*BRIEF*. Repeat exactly the lines from the start of the material below up to and including the "110011 & \alert 1\\" line.

*DATASET RECORDS*.
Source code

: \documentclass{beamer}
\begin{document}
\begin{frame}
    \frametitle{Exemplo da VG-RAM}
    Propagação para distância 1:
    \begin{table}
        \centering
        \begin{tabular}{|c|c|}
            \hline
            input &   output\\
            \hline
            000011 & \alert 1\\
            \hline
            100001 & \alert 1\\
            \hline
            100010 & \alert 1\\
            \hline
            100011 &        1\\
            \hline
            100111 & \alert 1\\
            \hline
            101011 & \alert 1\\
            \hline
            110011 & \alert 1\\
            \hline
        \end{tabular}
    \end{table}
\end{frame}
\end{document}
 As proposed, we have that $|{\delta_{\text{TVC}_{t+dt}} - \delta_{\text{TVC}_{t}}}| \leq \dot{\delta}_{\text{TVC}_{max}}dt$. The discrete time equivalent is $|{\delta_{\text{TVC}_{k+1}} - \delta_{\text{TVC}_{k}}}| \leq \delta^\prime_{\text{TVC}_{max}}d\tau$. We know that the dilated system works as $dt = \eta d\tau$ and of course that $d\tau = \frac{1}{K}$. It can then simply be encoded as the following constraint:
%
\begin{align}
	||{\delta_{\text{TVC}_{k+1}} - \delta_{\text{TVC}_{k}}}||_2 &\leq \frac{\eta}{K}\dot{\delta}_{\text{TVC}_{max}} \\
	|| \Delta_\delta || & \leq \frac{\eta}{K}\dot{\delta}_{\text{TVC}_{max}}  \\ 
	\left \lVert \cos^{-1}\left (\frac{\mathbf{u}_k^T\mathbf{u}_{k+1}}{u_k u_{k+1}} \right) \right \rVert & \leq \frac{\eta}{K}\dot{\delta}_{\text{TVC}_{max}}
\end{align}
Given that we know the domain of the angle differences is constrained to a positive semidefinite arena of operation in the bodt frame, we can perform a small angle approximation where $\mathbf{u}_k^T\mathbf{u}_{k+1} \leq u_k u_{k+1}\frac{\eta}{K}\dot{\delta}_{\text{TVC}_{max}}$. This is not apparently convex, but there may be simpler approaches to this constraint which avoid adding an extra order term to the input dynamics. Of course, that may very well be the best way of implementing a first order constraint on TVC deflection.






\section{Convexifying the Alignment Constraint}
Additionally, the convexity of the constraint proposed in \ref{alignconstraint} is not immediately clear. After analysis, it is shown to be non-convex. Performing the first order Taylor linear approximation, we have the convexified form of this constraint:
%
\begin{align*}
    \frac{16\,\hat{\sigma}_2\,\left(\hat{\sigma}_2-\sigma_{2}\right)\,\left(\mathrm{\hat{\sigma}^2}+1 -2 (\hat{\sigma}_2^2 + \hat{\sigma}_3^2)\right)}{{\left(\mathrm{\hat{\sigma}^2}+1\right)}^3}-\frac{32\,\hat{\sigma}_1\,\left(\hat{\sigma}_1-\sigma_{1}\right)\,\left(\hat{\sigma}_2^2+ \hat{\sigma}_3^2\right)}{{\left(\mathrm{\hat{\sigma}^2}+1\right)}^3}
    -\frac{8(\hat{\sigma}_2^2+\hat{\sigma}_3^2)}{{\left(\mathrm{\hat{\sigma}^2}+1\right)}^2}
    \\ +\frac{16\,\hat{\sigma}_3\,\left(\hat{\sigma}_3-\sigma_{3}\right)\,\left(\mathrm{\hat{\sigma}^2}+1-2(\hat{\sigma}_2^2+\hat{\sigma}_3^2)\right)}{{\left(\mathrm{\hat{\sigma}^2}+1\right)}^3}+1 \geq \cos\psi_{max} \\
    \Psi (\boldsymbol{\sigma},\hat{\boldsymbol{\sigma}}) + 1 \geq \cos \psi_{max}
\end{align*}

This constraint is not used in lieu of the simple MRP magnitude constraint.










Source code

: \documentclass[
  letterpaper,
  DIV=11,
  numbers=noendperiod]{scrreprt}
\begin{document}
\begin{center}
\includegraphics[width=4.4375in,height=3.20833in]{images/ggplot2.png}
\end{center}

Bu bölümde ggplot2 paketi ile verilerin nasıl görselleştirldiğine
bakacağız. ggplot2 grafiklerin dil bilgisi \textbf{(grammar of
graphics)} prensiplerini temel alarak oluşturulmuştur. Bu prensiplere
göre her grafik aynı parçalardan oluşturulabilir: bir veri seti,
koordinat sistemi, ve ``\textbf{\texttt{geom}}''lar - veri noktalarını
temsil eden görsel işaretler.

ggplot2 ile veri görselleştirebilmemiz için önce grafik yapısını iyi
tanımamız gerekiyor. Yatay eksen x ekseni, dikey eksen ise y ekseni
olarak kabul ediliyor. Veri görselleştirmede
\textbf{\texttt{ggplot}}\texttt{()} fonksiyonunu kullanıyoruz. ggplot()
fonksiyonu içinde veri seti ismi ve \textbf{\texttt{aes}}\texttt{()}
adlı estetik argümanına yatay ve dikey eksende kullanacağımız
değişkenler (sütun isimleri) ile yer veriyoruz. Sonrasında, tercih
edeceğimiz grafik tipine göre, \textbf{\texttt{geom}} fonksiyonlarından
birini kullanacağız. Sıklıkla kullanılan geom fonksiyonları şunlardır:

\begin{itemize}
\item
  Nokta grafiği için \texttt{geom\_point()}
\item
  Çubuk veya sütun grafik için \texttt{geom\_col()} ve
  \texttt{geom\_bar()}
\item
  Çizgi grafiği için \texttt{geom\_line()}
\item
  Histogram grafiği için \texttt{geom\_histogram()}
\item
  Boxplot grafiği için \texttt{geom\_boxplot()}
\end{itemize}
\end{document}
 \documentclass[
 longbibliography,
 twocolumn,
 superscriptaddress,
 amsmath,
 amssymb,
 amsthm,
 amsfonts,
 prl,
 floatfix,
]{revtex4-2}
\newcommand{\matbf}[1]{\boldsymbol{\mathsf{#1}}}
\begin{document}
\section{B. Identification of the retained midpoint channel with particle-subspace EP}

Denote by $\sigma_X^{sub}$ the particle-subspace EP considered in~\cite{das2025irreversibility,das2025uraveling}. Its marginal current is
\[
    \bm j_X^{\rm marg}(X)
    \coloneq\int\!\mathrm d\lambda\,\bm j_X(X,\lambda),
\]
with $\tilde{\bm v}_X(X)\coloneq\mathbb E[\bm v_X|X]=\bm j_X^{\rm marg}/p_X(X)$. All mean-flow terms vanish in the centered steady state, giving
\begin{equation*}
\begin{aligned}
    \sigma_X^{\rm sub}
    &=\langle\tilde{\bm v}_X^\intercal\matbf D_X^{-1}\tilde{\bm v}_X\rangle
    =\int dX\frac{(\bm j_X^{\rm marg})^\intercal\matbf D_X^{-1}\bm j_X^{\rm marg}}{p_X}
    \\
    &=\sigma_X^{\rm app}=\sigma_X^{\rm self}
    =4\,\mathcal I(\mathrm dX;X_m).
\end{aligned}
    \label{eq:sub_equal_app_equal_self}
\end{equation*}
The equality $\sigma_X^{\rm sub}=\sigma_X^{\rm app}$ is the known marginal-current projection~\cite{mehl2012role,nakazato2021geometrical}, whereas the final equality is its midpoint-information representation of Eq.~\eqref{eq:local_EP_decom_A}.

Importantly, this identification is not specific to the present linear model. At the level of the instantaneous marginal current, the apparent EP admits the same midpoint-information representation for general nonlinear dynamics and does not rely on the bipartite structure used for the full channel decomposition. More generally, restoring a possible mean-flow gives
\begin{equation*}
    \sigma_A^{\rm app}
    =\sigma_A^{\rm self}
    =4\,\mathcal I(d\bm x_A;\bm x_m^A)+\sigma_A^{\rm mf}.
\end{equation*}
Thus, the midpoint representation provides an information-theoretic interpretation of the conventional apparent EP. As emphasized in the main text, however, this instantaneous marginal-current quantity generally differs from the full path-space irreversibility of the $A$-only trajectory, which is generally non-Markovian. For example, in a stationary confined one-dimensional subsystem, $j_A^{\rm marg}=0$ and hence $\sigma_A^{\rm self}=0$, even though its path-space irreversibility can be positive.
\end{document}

*OUTPUT OF THE EXERCISE*.
Source code

: \documentclass{beamer}
\begin{document}
\begin{frame}
    \frametitle{Exemplo da VG-RAM}
    Propagação para distância 1:
    \begin{table}
        \centering
        \begin{tabular}{|c|c|}
            \hline
            input &   output\\
            \hline
            000011 & \alert 1\\
            \hline
            100001 & \alert 1\\
            \hline
            100010 & \alert 1\\
            \hline
            100011 &        1\\
            \hline
            100111 & \alert 1\\
            \hline
            101011 & \alert 1\\
            \hline
            110011 & \alert 1\\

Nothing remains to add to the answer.